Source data
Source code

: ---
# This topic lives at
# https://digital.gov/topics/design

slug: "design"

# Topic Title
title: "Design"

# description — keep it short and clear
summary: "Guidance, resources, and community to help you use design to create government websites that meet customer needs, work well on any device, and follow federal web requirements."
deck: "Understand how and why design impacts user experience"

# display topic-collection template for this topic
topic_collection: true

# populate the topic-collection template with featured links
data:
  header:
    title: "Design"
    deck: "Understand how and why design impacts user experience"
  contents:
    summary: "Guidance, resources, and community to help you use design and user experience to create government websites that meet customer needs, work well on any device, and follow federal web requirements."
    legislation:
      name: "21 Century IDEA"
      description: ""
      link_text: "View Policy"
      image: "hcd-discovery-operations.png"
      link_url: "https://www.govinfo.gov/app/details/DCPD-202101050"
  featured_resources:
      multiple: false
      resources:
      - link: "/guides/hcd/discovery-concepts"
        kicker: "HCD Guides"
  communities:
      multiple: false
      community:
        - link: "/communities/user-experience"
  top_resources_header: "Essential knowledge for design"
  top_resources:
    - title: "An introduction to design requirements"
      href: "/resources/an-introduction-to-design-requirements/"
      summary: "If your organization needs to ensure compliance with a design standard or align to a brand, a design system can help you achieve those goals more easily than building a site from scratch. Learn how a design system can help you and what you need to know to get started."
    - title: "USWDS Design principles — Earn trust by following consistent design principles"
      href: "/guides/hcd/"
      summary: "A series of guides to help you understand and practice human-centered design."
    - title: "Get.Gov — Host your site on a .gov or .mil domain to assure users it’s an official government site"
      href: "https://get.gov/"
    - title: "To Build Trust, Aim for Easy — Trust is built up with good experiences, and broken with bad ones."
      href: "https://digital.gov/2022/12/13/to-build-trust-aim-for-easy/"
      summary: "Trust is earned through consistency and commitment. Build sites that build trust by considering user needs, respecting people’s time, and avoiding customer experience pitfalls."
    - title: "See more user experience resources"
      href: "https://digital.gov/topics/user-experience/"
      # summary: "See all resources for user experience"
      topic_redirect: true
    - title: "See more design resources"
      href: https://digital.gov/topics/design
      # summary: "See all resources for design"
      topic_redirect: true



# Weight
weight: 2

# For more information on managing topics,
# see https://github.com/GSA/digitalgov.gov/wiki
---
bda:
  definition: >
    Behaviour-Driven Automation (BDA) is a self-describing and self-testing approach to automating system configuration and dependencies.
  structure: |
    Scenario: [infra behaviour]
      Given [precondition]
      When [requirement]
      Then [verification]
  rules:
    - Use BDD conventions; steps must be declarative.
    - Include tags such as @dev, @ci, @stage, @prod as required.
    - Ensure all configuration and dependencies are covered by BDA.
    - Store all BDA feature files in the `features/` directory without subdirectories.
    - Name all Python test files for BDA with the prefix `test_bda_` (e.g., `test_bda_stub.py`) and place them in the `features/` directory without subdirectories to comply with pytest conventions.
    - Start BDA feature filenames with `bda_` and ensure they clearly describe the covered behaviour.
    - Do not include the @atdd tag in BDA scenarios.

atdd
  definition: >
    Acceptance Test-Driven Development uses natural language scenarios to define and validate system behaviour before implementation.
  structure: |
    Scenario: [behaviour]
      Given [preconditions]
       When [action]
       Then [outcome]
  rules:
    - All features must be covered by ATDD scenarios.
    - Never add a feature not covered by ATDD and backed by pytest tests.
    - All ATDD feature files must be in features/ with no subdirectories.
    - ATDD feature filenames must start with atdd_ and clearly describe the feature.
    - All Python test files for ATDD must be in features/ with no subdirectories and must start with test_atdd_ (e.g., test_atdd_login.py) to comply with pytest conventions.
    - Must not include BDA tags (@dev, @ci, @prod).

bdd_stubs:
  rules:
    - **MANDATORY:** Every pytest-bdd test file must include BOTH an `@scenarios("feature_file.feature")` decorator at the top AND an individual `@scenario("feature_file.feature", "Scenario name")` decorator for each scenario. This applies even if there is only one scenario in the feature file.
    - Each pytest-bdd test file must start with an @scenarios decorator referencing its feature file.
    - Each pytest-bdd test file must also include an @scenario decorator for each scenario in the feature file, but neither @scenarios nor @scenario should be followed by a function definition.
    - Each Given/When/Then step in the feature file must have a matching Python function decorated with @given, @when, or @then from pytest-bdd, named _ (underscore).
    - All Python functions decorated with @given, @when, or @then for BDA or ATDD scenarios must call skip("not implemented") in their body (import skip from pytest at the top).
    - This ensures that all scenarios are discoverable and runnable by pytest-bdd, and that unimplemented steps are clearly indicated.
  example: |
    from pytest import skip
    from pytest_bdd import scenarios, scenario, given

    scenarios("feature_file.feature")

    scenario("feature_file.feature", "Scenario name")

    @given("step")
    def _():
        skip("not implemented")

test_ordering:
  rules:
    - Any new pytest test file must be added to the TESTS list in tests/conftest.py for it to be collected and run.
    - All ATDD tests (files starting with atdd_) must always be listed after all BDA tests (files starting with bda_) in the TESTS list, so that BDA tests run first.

§ **Aim of the exercise**
Going through the records above, count the lines that hold the string "template" and give only the total.

§ **Solution**
2